## Work item
Within the material below, find each line bearing the word "смарт" and present it.

## Provided entries
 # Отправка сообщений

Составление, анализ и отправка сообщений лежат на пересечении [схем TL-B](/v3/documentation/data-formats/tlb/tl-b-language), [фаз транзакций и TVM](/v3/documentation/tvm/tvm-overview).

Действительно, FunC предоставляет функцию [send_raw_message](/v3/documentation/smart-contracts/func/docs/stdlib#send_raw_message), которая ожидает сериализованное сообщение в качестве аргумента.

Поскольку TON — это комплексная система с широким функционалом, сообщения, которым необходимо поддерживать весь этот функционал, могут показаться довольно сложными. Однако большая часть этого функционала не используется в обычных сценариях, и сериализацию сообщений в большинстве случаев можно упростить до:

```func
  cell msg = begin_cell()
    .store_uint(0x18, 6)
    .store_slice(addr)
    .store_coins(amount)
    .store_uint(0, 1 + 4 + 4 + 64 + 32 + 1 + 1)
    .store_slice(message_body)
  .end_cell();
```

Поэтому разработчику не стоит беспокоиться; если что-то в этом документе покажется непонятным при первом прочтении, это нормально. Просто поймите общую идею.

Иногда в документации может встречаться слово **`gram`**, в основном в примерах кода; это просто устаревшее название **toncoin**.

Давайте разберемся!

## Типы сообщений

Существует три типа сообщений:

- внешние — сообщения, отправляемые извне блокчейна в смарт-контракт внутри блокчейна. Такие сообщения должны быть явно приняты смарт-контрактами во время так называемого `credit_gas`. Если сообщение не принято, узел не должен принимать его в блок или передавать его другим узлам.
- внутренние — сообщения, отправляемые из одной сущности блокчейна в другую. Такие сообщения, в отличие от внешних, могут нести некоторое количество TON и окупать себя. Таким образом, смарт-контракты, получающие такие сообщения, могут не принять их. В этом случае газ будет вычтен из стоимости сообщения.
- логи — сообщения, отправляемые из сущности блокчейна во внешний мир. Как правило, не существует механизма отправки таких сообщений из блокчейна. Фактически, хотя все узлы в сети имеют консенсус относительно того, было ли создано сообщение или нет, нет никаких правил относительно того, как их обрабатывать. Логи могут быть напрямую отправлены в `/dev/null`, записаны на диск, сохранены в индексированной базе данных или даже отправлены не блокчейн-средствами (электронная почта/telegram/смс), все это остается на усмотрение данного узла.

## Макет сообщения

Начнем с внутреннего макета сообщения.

## Output for this exercise
- внешние — сообщения, отправляемые извне блокчейна в смарт-контракт внутри блокчейна. Такие сообщения должны быть явно приняты смарт-контрактами во время так называемого `credit_gas`. Если сообщение не принято, узел не должен принимать его в блок или передавать его другим узлам.
- внутренние — сообщения, отправляемые из одной сущности блокчейна в другую. Такие сообщения, в отличие от внешних, могут нести некоторое количество TON и окупать себя. Таким образом, смарт-контракты, получающие такие сообщения, могут не принять их. В этом случае газ будет вычтен из стоимости сообщения.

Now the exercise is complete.